Provided information
★ ★ ★ ★
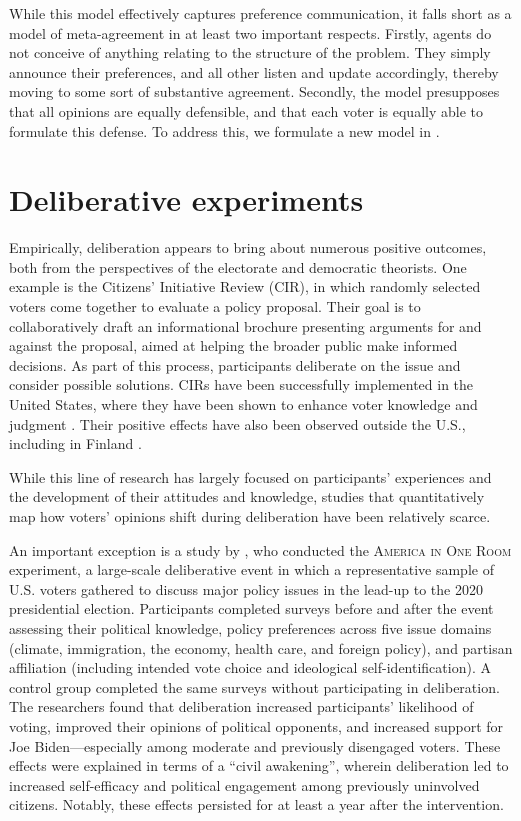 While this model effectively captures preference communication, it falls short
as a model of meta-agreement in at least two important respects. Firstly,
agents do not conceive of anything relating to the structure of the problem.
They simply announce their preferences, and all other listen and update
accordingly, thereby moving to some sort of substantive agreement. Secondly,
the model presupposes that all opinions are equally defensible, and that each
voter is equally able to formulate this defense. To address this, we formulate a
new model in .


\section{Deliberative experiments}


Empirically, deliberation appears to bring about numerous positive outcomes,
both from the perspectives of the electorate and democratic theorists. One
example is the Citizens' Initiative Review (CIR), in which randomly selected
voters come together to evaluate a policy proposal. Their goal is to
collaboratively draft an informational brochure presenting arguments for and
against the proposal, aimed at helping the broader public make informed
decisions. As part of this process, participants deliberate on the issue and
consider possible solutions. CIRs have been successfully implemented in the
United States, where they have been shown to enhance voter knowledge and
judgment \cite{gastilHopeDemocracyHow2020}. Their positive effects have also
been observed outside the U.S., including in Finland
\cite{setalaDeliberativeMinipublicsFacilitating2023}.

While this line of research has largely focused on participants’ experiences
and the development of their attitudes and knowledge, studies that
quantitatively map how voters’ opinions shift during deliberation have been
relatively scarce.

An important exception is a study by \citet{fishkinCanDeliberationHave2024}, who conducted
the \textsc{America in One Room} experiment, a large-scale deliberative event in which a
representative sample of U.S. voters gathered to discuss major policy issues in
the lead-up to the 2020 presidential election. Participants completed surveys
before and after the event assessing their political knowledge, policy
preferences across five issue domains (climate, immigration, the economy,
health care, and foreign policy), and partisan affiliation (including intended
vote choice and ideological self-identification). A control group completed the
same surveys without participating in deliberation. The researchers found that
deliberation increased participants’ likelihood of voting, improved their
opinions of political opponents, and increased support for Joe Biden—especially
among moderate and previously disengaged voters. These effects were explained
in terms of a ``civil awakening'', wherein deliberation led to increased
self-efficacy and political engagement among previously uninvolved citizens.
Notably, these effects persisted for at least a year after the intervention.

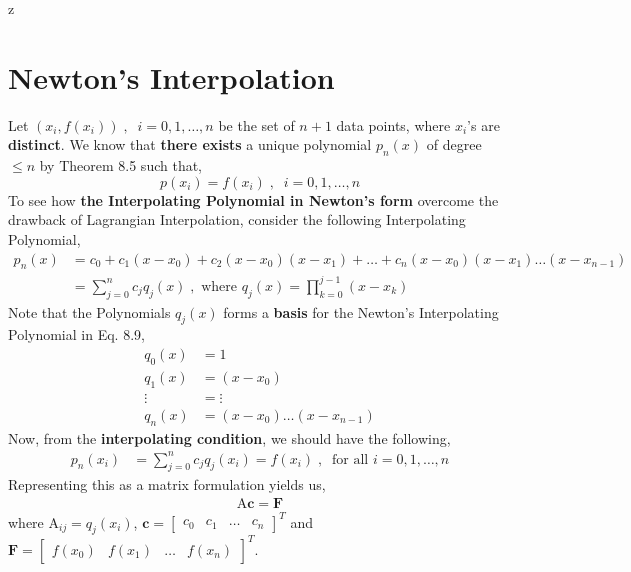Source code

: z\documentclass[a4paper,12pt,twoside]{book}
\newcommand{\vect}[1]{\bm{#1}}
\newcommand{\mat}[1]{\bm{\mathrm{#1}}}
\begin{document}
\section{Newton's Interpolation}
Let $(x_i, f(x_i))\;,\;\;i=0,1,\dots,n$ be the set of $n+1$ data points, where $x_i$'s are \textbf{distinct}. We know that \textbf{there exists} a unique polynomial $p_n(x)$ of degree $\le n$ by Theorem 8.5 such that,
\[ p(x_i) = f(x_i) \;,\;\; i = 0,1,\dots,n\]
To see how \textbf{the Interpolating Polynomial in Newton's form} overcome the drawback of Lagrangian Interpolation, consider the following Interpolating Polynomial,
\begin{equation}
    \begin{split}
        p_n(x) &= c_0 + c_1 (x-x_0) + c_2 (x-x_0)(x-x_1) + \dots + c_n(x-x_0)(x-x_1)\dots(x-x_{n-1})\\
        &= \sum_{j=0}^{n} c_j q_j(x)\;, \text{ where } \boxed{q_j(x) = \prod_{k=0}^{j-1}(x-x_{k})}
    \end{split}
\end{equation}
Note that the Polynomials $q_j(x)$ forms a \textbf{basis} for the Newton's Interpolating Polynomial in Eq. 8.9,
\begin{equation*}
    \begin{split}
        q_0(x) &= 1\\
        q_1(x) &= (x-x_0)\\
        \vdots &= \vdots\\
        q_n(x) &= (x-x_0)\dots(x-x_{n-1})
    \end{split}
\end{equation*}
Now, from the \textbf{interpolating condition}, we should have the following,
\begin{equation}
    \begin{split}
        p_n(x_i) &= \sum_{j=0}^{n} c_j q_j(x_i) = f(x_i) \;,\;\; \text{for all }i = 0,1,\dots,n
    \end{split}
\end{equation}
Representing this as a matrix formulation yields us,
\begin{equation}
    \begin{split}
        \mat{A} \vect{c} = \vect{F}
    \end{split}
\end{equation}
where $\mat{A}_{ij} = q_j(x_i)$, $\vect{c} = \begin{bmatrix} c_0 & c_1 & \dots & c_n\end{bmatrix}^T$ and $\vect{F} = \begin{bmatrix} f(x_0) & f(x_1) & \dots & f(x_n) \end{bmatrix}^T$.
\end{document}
★ ★ ★ ★
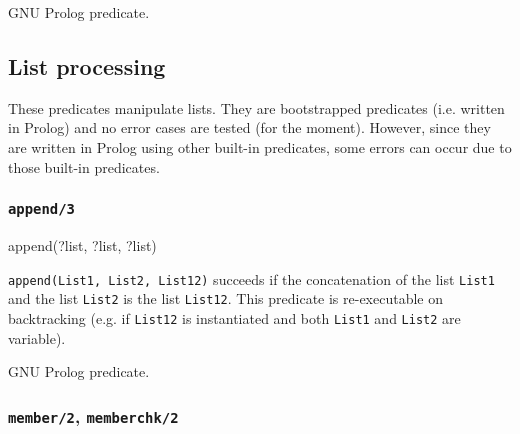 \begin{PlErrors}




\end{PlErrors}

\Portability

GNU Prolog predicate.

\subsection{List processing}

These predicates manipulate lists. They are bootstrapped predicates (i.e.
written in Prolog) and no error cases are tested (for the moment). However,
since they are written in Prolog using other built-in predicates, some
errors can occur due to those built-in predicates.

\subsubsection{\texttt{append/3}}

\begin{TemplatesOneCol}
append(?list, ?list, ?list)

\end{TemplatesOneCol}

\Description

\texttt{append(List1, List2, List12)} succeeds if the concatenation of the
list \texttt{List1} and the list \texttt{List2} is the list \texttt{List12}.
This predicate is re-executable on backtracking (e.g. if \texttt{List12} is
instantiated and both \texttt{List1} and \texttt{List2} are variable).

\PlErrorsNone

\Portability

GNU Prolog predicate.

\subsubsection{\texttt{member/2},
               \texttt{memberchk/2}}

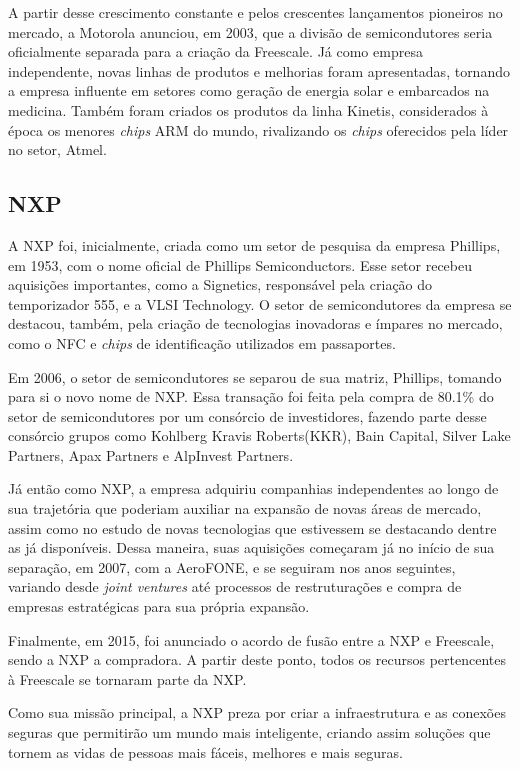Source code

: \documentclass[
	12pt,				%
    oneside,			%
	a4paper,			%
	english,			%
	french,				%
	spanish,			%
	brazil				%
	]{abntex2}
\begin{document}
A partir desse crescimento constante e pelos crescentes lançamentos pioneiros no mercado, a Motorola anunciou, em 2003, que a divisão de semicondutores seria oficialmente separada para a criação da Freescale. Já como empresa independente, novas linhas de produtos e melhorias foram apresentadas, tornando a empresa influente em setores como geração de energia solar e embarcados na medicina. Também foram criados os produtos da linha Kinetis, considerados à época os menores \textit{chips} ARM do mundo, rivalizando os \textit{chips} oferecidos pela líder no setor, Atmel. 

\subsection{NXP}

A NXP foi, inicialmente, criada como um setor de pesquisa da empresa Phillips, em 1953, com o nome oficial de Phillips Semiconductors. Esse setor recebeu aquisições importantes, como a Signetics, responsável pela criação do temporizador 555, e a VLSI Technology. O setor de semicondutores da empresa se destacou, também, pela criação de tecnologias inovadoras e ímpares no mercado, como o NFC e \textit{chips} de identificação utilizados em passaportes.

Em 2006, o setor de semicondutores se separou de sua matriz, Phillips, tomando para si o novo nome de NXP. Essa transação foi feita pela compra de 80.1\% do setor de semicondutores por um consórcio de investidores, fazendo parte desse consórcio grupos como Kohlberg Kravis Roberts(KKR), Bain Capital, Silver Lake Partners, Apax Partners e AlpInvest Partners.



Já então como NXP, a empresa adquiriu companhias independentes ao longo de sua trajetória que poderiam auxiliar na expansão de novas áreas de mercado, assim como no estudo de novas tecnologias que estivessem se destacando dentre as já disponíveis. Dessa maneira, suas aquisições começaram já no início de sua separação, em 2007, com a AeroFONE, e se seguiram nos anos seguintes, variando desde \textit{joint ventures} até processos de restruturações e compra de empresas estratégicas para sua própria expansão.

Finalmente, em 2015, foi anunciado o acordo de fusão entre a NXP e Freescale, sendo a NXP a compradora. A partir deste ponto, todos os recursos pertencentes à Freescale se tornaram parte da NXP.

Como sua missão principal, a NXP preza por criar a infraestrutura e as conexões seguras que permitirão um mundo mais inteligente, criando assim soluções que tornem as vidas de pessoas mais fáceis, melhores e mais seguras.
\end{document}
★ ★ ★ ★
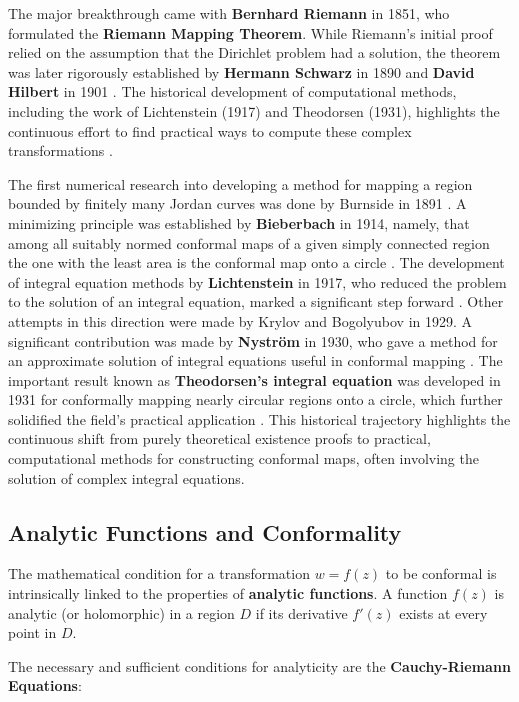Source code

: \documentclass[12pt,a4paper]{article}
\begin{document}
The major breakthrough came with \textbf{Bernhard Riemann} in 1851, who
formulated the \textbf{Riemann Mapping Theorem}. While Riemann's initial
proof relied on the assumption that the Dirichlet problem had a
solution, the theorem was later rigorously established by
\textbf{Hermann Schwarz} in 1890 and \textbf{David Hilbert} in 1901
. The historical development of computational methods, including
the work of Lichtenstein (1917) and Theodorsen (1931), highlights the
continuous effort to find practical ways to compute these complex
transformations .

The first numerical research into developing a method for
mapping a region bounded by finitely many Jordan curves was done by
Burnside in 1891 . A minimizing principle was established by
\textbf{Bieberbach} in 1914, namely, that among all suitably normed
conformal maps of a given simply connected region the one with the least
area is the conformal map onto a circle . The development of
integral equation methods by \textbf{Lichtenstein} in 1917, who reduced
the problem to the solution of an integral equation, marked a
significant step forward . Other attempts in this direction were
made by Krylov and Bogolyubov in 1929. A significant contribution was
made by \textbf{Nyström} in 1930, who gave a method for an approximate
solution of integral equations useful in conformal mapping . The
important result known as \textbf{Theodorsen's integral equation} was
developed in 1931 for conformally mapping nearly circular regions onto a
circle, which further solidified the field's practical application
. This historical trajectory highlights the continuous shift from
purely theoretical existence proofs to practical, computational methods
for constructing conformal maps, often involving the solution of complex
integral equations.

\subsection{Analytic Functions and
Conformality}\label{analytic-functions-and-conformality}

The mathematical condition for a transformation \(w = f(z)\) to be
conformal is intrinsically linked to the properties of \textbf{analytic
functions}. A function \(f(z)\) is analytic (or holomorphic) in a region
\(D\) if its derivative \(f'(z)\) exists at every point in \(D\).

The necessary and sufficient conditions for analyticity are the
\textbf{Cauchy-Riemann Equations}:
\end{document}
★ ★ ★ ★
Task instructions
In the material, find each line with the word "historical" and list it.

Response
. The historical development of computational methods, including
. This historical trajectory highlights the continuous shift from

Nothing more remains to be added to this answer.